§ **Problem to solve**: Transcribe every entry word for word. Skip the pictures.

Data items:
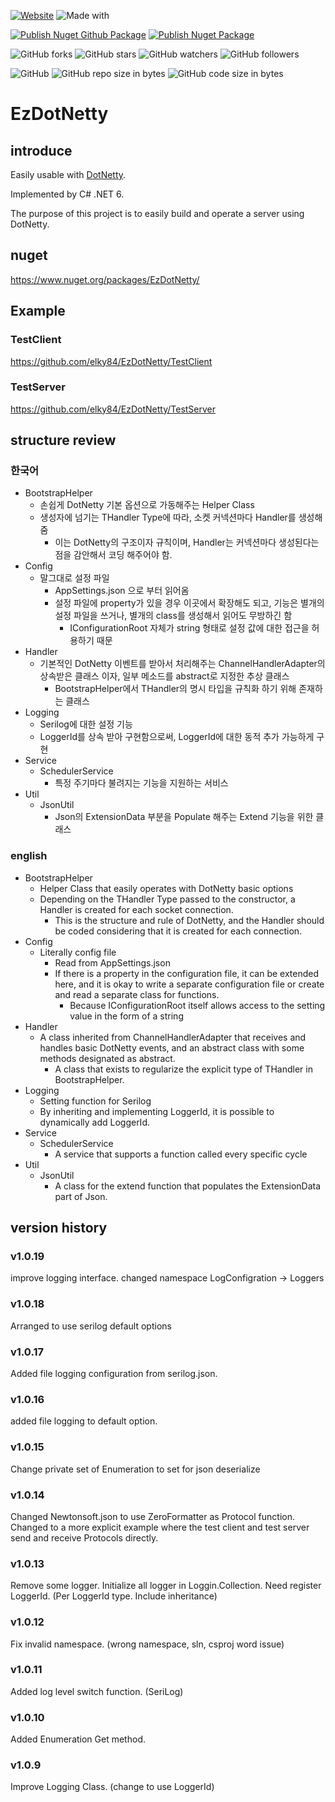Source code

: [![Website](https://img.shields.io/website-up-down-green-red/http/shields.io.svg?label=elky-essay)](https://elky84.github.io)
![Made with](https://img.shields.io/badge/made%20with-.NET6-blue.svg)

[![Publish Nuget Github Package](https://github.com/elky84/EzDotNetty/actions/workflows/publish_github.yml/badge.svg)](https://github.com/elky84/EzDotNetty/actions/workflows/publish_github.yml)
[![Publish Nuget Package](https://github.com/elky84/EzDotNetty/actions/workflows/publish_nuget.yml/badge.svg)](https://github.com/elky84/EzDotNetty/actions/workflows/publish_nuget.yml)

![GitHub forks](https://img.shields.io/github/forks/elky84/EzDotNetty.svg?style=social&label=Fork)
![GitHub stars](https://img.shields.io/github/stars/elky84/EzDotNetty.svg?style=social&label=Stars)
![GitHub watchers](https://img.shields.io/github/watchers/elky84/EzDotNetty.svg?style=social&label=Watch)
![GitHub followers](https://img.shields.io/github/followers/elky84.svg?style=social&label=Follow)

![GitHub](https://img.shields.io/github/license/mashape/apistatus.svg)
![GitHub repo size in bytes](https://img.shields.io/github/repo-size/elky84/EzDotNetty.svg)
![GitHub code size in bytes](https://img.shields.io/github/languages/code-size/elky84/EzDotNetty.svg)


# EzDotNetty

## introduce

Easily usable with [DotNetty](https://github.com/Azure/DotNetty).

Implemented by C# .NET 6.

The purpose of this project is to easily build and operate a server using DotNetty.

## nuget

<https://www.nuget.org/packages/EzDotNetty/>

## Example

### TestClient

<https://github.com/elky84/EzDotNetty/TestClient>

### TestServer

<https://github.com/elky84/EzDotNetty/TestServer>

## structure review

### 한국어
- BootstrapHelper
    - 손쉽게 DotNetty 기본 옵션으로 가동해주는 Helper Class
    - 생성자에 넘기는 THandler Type에 따라, 소켓 커넥션마다 Handler를 생성해줌
        - 이는 DotNetty의 구조이자 규칙이며, Handler는 커넥션마다 생성된다는 점을 감안해서 코딩 해주어야 함.
- Config
    - 말그대로 설정 파일
        - AppSettings.json 으로 부터 읽어옴
        - 설정 파일에 property가 있을 경우 이곳에서 확장해도 되고, 기능은 별개의 설정 파일을 쓰거나, 별개의 class를 생성해서 읽어도 무방하긴 함
            - IConfigurationRoot 자체가 string 형태로 설정 값에 대한 접근을 허용하기 때문
- Handler
    - 기본적인 DotNetty 이벤트를 받아서 처리해주는 ChannelHandlerAdapter의 상속받은 클래스 이자, 일부 메소드를 abstract로 지정한 추상 클래스
        - BootstrapHelper에서 THandler의 명시 타입을 규칙화 하기 위해 존재하는 클래스
- Logging
    - Serilog에 대한 설정 기능
    - LoggerId를 상속 받아 구현함으로써, LoggerId에 대한 동적 추가 가능하게 구현
- Service
    - SchedulerService
        - 특정 주기마다 불려지는 기능을 지원하는 서비스
- Util
    - JsonUtil
        - Json의 ExtensionData 부분을 Populate 해주는 Extend 기능을 위한 클래스

### english
- BootstrapHelper
    - Helper Class that easily operates with DotNetty basic options
    - Depending on the THandler Type passed to the constructor, a Handler is created for each socket connection.
        - This is the structure and rule of DotNetty, and the Handler should be coded considering that it is created for each connection.
- Config
    - Literally config file
        - Read from AppSettings.json
        - If there is a property in the configuration file, it can be extended here, and it is okay to write a separate configuration file or create and read a separate class for functions.
            - Because IConfigurationRoot itself allows access to the setting value in the form of a string
- Handler
    - A class inherited from ChannelHandlerAdapter that receives and handles basic DotNetty events, and an abstract class with some methods designated as abstract.
        - A class that exists to regularize the explicit type of THandler in BootstrapHelper.
- Logging
    - Setting function for Serilog
    - By inheriting and implementing LoggerId, it is possible to dynamically add LoggerId.
- Service
    - SchedulerService
        - A service that supports a function called every specific cycle
- Util
    - JsonUtil
        - A class for the extend function that populates the ExtensionData part of Json.

## version history

### v1.0.19

improve logging interface.
changed namespace LogConfigration -> Loggers

### v1.0.18

Arranged to use serilog default options

### v1.0.17

Added file logging configuration from serilog.json.

### v1.0.16

added file logging to default option.

### v1.0.15

Change private set of Enumeration to set for json deserialize

### v1.0.14

Changed Newtonsoft.json to use ZeroFormatter as Protocol function.
Changed to a more explicit example where the test client and test server send and receive Protocols directly.

### v1.0.13

Remove some logger.
Initialize all logger in Loggin.Collection.
Need register LoggerId. (Per LoggerId type. Include inheritance)

### v1.0.12

Fix invalid namespace. (wrong namespace, sln, csproj word issue)

### v1.0.11

Added log level switch function. (SeriLog)

### v1.0.10

Added Enumeration Get method.

### v1.0.9

Improve Logging Class. (change to use LoggerId)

§ **Answer to the exercise**:
Source code

: [![Website](https://img.shields.io/website-up-down-green-red/http/shields.io.svg?label=elky-essay)](https://elky84.github.io)
![Made with](https://img.shields.io/badge/made%20with-.NET6-blue.svg)

[![Publish Nuget Github Package](https://github.com/elky84/EzDotNetty/actions/workflows/publish_github.yml/badge.svg)](https://github.com/elky84/EzDotNetty/actions/workflows/publish_github.yml)
[![Publish Nuget Package](https://github.com/elky84/EzDotNetty/actions/workflows/publish_nuget.yml/badge.svg)](https://github.com/elky84/EzDotNetty/actions/workflows/publish_nuget.yml)

![GitHub forks](https://img.shields.io/github/forks/elky84/EzDotNetty.svg?style=social&label=Fork)
![GitHub stars](https://img.shields.io/github/stars/elky84/EzDotNetty.svg?style=social&label=Stars)
![GitHub watchers](https://img.shields.io/github/watchers/elky84/EzDotNetty.svg?style=social&label=Watch)
![GitHub followers](https://img.shields.io/github/followers/elky84.svg?style=social&label=Follow)

![GitHub](https://img.shields.io/github/license/mashape/apistatus.svg)
![GitHub repo size in bytes](https://img.shields.io/github/repo-size/elky84/EzDotNetty.svg)
![GitHub code size in bytes](https://img.shields.io/github/languages/code-size/elky84/EzDotNetty.svg)


# EzDotNetty

## introduce

Easily usable with [DotNetty](https://github.com/Azure/DotNetty).

Implemented by C# .NET 6.

The purpose of this project is to easily build and operate a server using DotNetty.

## nuget

<https://www.nuget.org/packages/EzDotNetty/>

## Example

### TestClient

<https://github.com/elky84/EzDotNetty/TestClient>

### TestServer

<https://github.com/elky84/EzDotNetty/TestServer>

## structure review

### 한국어
- BootstrapHelper
    - 손쉽게 DotNetty 기본 옵션으로 가동해주는 Helper Class
    - 생성자에 넘기는 THandler Type에 따라, 소켓 커넥션마다 Handler를 생성해줌
        - 이는 DotNetty의 구조이자 규칙이며, Handler는 커넥션마다 생성된다는 점을 감안해서 코딩 해주어야 함.
- Config
    - 말그대로 설정 파일
        - AppSettings.json 으로 부터 읽어옴
        - 설정 파일에 property가 있을 경우 이곳에서 확장해도 되고, 기능은 별개의 설정 파일을 쓰거나, 별개의 class를 생성해서 읽어도 무방하긴 함
            - IConfigurationRoot 자체가 string 형태로 설정 값에 대한 접근을 허용하기 때문
- Handler
    - 기본적인 DotNetty 이벤트를 받아서 처리해주는 ChannelHandlerAdapter의 상속받은 클래스 이자, 일부 메소드를 abstract로 지정한 추상 클래스
        - BootstrapHelper에서 THandler의 명시 타입을 규칙화 하기 위해 존재하는 클래스
- Logging
    - Serilog에 대한 설정 기능
    - LoggerId를 상속 받아 구현함으로써, LoggerId에 대한 동적 추가 가능하게 구현
- Service
    - SchedulerService
        - 특정 주기마다 불려지는 기능을 지원하는 서비스
- Util
    - JsonUtil
        - Json의 ExtensionData 부분을 Populate 해주는 Extend 기능을 위한 클래스

### english
- BootstrapHelper
    - Helper Class that easily operates with DotNetty basic options
    - Depending on the THandler Type passed to the constructor, a Handler is created for each socket connection.
        - This is the structure and rule of DotNetty, and the Handler should be coded considering that it is created for each connection.
- Config
    - Literally config file
        - Read from AppSettings.json
        - If there is a property in the configuration file, it can be extended here, and it is okay to write a separate configuration file or create and read a separate class for functions.
            - Because IConfigurationRoot itself allows access to the setting value in the form of a string
- Handler
    - A class inherited from ChannelHandlerAdapter that receives and handles basic DotNetty events, and an abstract class with some methods designated as abstract.
        - A class that exists to regularize the explicit type of THandler in BootstrapHelper.
- Logging
    - Setting function for Serilog
    - By inheriting and implementing LoggerId, it is possible to dynamically add LoggerId.
- Service
    - SchedulerService
        - A service that supports a function called every specific cycle
- Util
    - JsonUtil
        - A class for the extend function that populates the ExtensionData part of Json.

## version history

### v1.0.19

improve logging interface.
changed namespace LogConfigration -> Loggers

### v1.0.18

Arranged to use serilog default options

### v1.0.17

Added file logging configuration from serilog.json.

### v1.0.16

added file logging to default option.

### v1.0.15

Change private set of Enumeration to set for json deserialize

### v1.0.14

Changed Newtonsoft.json to use ZeroFormatter as Protocol function.
Changed to a more explicit example where the test client and test server send and receive Protocols directly.

### v1.0.13

Remove some logger.
Initialize all logger in Loggin.Collection.
Need register LoggerId. (Per LoggerId type. Include inheritance)

### v1.0.12

Fix invalid namespace. (wrong namespace, sln, csproj word issue)

### v1.0.11

Added log level switch function. (SeriLog)

### v1.0.10

Added Enumeration Get method.

### v1.0.9

Improve Logging Class. (change to use LoggerId)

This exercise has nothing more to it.